Comment Letter

Neurosurgery Joins Alliance in Commenting on Prior Auth Rules

  • Reimbursement and Practice Management

Chiquita Brooks-LaSure
Administrator
Centers for Medicare & Medicaid Services
Department of Health and Human Services
Attention: CMS-4201-P
P.O. Box 8016
Baltimore, MD 21244-8016

RE: Medicare Program; Contract Year 2024 Policy and Technical Changes to the Medicare Advantage Program, Medicare Prescription Drug Benefit Program, Medicare Cost Plan Program, Medicare Parts A, B, C, and D Overpayment Provisions of the Affordable Care Act and Programs of All-Inclusive Care for the Elderly; Health Information Technology Standards and Implementation Specifications

Dear Administrator Brooks-LaSure,

The Alliance of Specialty Medicine (the “Alliance”), representing more than 100,000 specialty physicians from sixteen specialty and subspecialty societies, is deeply committed to improving access to specialty medical care by advancing sound health policy. On behalf of the undersigned members, we write to provide feedback on proposed policy changes for Medicare Advantage Organizations (MAOs) and their impact on access to specialty medical care.

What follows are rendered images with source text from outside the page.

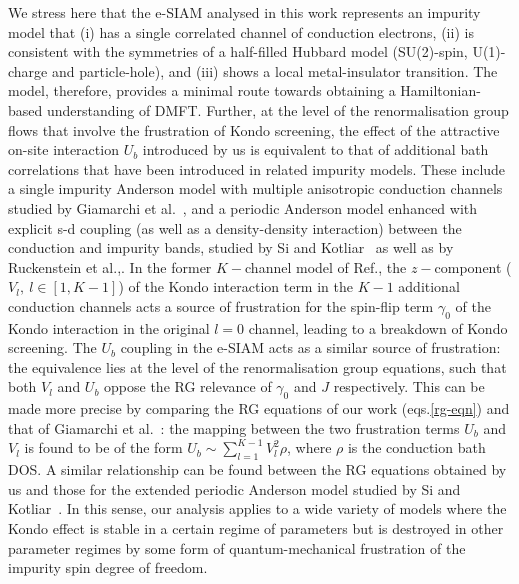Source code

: We stress here that the e-SIAM analysed in this work represents an impurity model that (i) has a single correlated channel of conduction electrons, (ii) is consistent with the symmetries of a half-filled Hubbard model (SU(2)-spin, U(1)-charge and particle-hole), and (iii) shows a local metal-insulator transition. The model, therefore, provides a minimal route towards obtaining a Hamiltonian-based understanding of DMFT. Further, at the level of the renormalisation group flows that involve the frustration of Kondo screening, the effect of the attractive on-site interaction \(U_b\) introduced by us is equivalent to that of additional bath correlations that have been introduced in related impurity models. These include a single impurity Anderson model with multiple anisotropic conduction channels studied by Giamarchi et al.~\cite{giamarchi_varma_1993}, and a periodic Anderson model enhanced with explicit s-d coupling (as well as a density-density interaction) between the conduction and impurity bands, studied by Si and Kotliar~\cite{si_kotliar_1993,kotliar_1996,Si_kotliar_NFL_1993} as well as by Ruckenstein et al.,\cite{ruckenstein1991}. In the former \(K-\)channel model of Ref.\cite{giamarchi_varma_1993}, the \(z-\)component (\(V_l, ~ l\in\left[1, K-1\right] \)) of the Kondo interaction term in the \(K-1\) additional conduction channels acts a source of frustration for the spin-flip term \(\gamma_0\) of the Kondo interaction in the original \(l=0\) channel, leading to a breakdown of Kondo screening. The \(U_b\) coupling in the e-SIAM acts as a similar source of frustration: the equivalence lies at the level of the renormalisation group equations, such that both \(V_l\) and \(U_b\) oppose the RG relevance of \(\gamma_0\) and \(J\) respectively. This can be made more precise by comparing the RG equations of our work (eqs.\eqref{rg-eqn}) and that of Giamarchi et al.~\cite{giamarchi_varma_1993}: the mapping between the two frustration terms \(U_b \) and \(V_l\) is found to be of the form \(U_b \sim \sum_{l=1}^{K-1}V_l^2 \rho\), where \(\rho\) is the conduction bath DOS. A similar relationship can be found between the RG equations obtained by us and those for the extended periodic Anderson model studied by Si and Kotliar~\cite{si_kotliar_1993}. In this sense, our analysis applies to a wide variety of models where the Kondo effect is stable in a certain regime of parameters but is destroyed in other parameter regimes by some form of quantum-mechanical frustration of the impurity spin degree of freedom. 

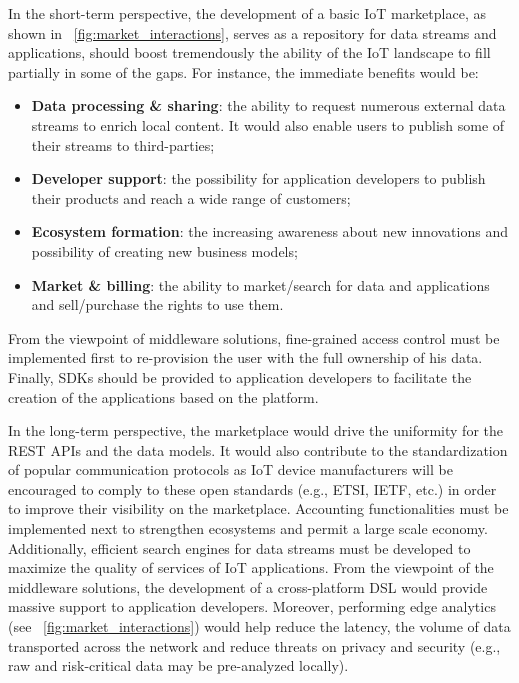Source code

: \documentclass[preprint,10pt,5p]{elsarticle}
\begin{document}
In the short-term perspective, the development of a basic IoT marketplace, as shown in
\figurename{~\ref{fig:market_interactions}},
serves as a repository for data streams and applications, should boost
tremendously the ability of the IoT landscape to fill partially in some of the 
gaps.
For instance, the immediate benefits would be:
\begin{itemize}
 \item \textbf{Data processing \& sharing}: the ability to request numerous external
 data streams to enrich local content. It would also enable users to publish some
 of their streams to third-parties;
 \item \textbf{Developer support}: the possibility for application developers to
 publish their products and reach a wide range of customers;
 \item \textbf{Ecosystem formation}: the increasing awareness about
   new innovations and possibility of creating new business models;
 \item \textbf{Market \& billing}: the ability to market/search for data and
   applications and sell/purchase the rights to use them.
\end{itemize}

From the viewpoint of middleware solutions, fine-grained access control must be 
implemented first to re-provision the user with the full ownership of his data.
Finally, SDKs should be provided to application developers to facilitate the creation of
the applications based on the platform.

In the long-term perspective, the marketplace would drive the uniformity for the 
REST APIs and the data models. It would also contribute to the standardization of
popular communication protocols as IoT device manufacturers will be encouraged
to comply to these open standards (e.g., ETSI, IETF, etc.) in order to
improve their visibility on the marketplace. 
Accounting functionalities must be implemented next to
strengthen ecosystems and permit a large scale economy.
Additionally, efficient search engines for data streams must be
developed to maximize the quality of services of IoT applications.
From the viewpoint of the middleware solutions, the development of a 
cross-platform DSL would provide massive support to application 
developers. Moreover, performing edge analytics (see \figurename{~\ref{fig:market_interactions}})
would help reduce the latency, the volume of data transported across the network and 
reduce threats on privacy and security (e.g., raw and risk-critical data may be pre-analyzed locally).
\end{document}
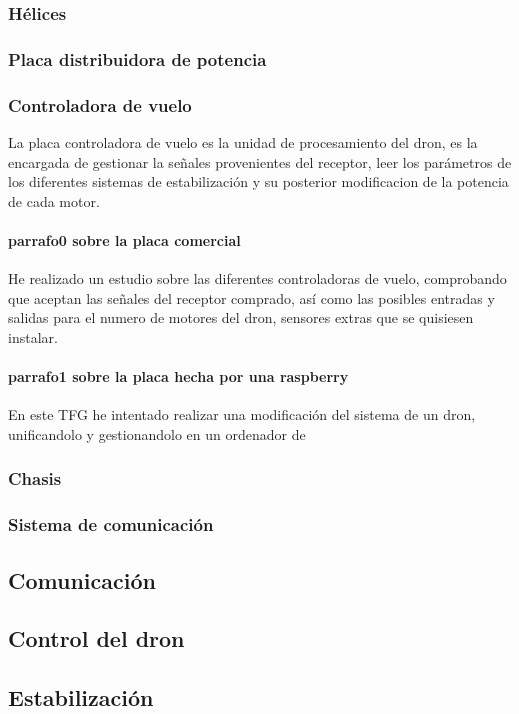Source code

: \documentclass[spanish]{book}
\begin{document}
                \subsubsection{Hélices}
                \subsubsection{Placa distribuidora de potencia}
                \subsubsection{Controladora de vuelo}
                La placa controladora de vuelo es la unidad de procesamiento del dron, es la encargada de gestionar la señales provenientes del receptor, leer los parámetros de los diferentes sistemas de estabilización y su posterior modificacion de la potencia de cada motor.
                \paragraph{parrafo0 sobre la placa comercial}
                He realizado un estudio sobre las diferentes controladoras de vuelo, comprobando que aceptan las señales del receptor comprado, así como las posibles entradas y salidas para el numero de motores del dron, sensores extras que se quisiesen instalar.
                \paragraph{parrafo1 sobre la placa hecha por una raspberry}
                En este TFG he intentado realizar una modificación del sistema de un dron, unificandolo y gestionandolo en un ordenador de 
                \subsubsection{Chasis}
                \subsubsection{Sistema de comunicación}
      	 \subsection{Comunicación}
       	 \subsection{Control del dron}
       	 \subsection{Estabilización}
        
\end{document}
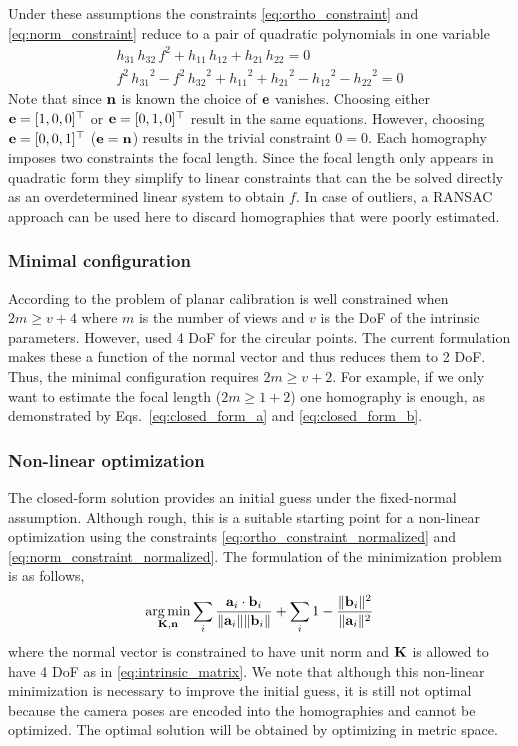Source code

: \documentclass[10pt,twocolumn,letterpaper]{article}
\begin{document}
Under these assumptions the constraints \eqref{eq:ortho_constraint} and \eqref{eq:norm_constraint} reduce to a pair of quadratic polynomials in one variable 
\begin{align}
h_{31}\, h_{32}\, f^2 + h_{11}\, h_{12} + h_{21}\, h_{22}=0
\label{eq:closed_form_a}
\\
f^2\, {h_{31}}^2 - f^2\, {h_{32}}^2 + {h_{11}}^2 + {h_{21}}^2 - {h_{12}}^2 - {h_{22}}^2=0
\label{eq:closed_form_b}
\end{align}
Note that since $\mathbf{n}$ is known the choice of $\mathbf{e}$ vanishes. Choosing either $\mathbf{e}=[1,0,0]^\top$ or $\mathbf{e}=[0,1,0]^\top$ result in the same equations. However, choosing $\mathbf{e}=[0,0,1]^\top$ (\ie $\mathbf{e}=\mathbf{n}$) results in the trivial constraint $0=0$. Each homography imposes two constraints the focal length. Since the focal length only appears in quadratic form they simplify to linear constraints that can the be solved directly as an overdetermined linear system to obtain $f$. In case of outliers, a RANSAC approach can be used here to discard homographies that were poorly estimated.

\subsubsection{Minimal configuration}

According to \cite{hartley2000} the problem of planar calibration is well constrained when $2m \geq v+4$ where $m$ is the number of views and $v$ is the DoF of the intrinsic parameters. However, \cite{hartley2000} used 4 DoF for the circular points. The current formulation makes these a function of the normal vector and thus reduces them to 2 DoF. Thus, the minimal configuration requires $2m \geq v+2$. For example, if we only want to estimate the focal length ($2m \geq 1+2$) one homography is enough, as demonstrated by Eqs.~\eqref{eq:closed_form_a} and \eqref{eq:closed_form_b}.

\subsubsection{Non-linear optimization}

The closed-form solution provides an initial guess under the fixed-normal assumption. Although rough, this is a suitable starting point for a non-linear optimization using the constraints \eqref{eq:ortho_constraint_normalized} and \eqref{eq:norm_constraint_normalized}. The formulation of the minimization problem is as follows, 
%
\begin{align}
\operatorname*{arg\,min}_{\mathbf{K},\mathbf{n}} 
\sum_i 
\frac{\mathbf{a}_i \cdot \mathbf{b}_i}{\lVert\mathbf{a}_i\rVert \lVert\mathbf{b}_i\rVert} +
\sum_i 
1 - \frac{\lVert\mathbf{b}_i\rVert^2}{\lVert\mathbf{a}_i\rVert^2}
\label{eq:calib_ba}
\end{align}
%
where the normal vector is constrained to have unit norm and $\mathbf{K}$ is allowed to have 4 DoF as in \eqref{eq:intrinsic_matrix}. We note that although this non-linear minimization is necessary to improve the initial guess, it is still not optimal because the camera poses are encoded into the homographies and cannot be optimized. The optimal solution will be obtained by optimizing in metric space.
\end{document}
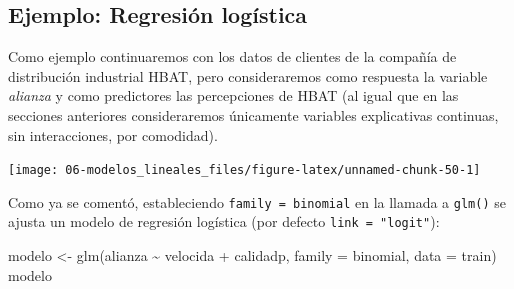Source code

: \documentclass[
]{book}
\newenvironment{Shaded}{\begin{snugshade}}{\end{snugshade}}
\newcommand{\AttributeTok}[1]{\textcolor[rgb]{0.77,0.63,0.00}{#1}}
\newcommand{\CommentTok}[1]{\textcolor[rgb]{0.56,0.35,0.01}{\textit{#1}}}
\newcommand{\DecValTok}[1]{\textcolor[rgb]{0.00,0.00,0.81}{#1}}
\newcommand{\FloatTok}[1]{\textcolor[rgb]{0.00,0.00,0.81}{#1}}
\newcommand{\FunctionTok}[1]{\textcolor[rgb]{0.00,0.00,0.00}{#1}}
\newcommand{\NormalTok}[1]{#1}
\newcommand{\OtherTok}[1]{\textcolor[rgb]{0.56,0.35,0.01}{#1}}
\newcommand{\SpecialCharTok}[1]{\textcolor[rgb]{0.00,0.00,0.00}{#1}}
\theoremstyle{break}
\theoremstyle{definition}
\theoremstyle{definition}
\theoremstyle{definition}
\theoremstyle{definition}
\theoremstyle{remark}
\begin{document}
\hypertarget{ejemplo-regresiuxf3n-loguxedstica}{%
\subsection{Ejemplo: Regresión logística}\label{ejemplo-regresiuxf3n-loguxedstica}}

Como ejemplo continuaremos con los datos de clientes de la compañía de distribución industrial HBAT, pero consideraremos como respuesta la variable \emph{alianza} y como predictores las percepciones de HBAT (al igual que en las secciones anteriores consideraremos únicamente variables explicativas continuas, sin interacciones, por comodidad).

\begin{Shaded}
\end{Shaded}

\begin{center}\texttt{[image: 06-modelos\_lineales\_files/figure-latex/unnamed-chunk-50-1]} \end{center}

Como ya se comentó, estableciendo \texttt{family\ =\ binomial} en la llamada a \texttt{glm()} se ajusta un modelo de regresión logística (por defecto \texttt{link\ =\ "logit"}):

\begin{Shaded}
\begin{Highlighting}[]
\NormalTok{modelo }\OtherTok{\textless{}{-}} \FunctionTok{glm}\NormalTok{(alianza }\SpecialCharTok{\textasciitilde{}}\NormalTok{ velocida }\SpecialCharTok{+}\NormalTok{ calidadp, }\AttributeTok{family =}\NormalTok{ binomial, }\AttributeTok{data =}\NormalTok{ train)}
\NormalTok{modelo}
\end{Highlighting}
\end{Shaded}
\end{document}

Utilization Management Requirements
The Alliance greatly appreciates CMS’ proposals to meaningfully improve utilization management (UM) in the Medicare Advantage (MA) program and urges CMS to finalize these policies. These proposed reforms come after years of provider and patient advocacy and multiple agency initiatives to reduce administrative burdens. We are extremely pleased that CMS has heard our concerns and recognizes the need to take action. These proposed reforms are particularly important for specialty physicians and their patients, who are often subject to prior authorizations and other UM tactics. They are particularly timely as the MA program continues to grow, with 60% of beneficiaries expected to be enrolled by 2032.1 Again, we laud CMS for the proposed policies in this rulemaking and urge their finalization.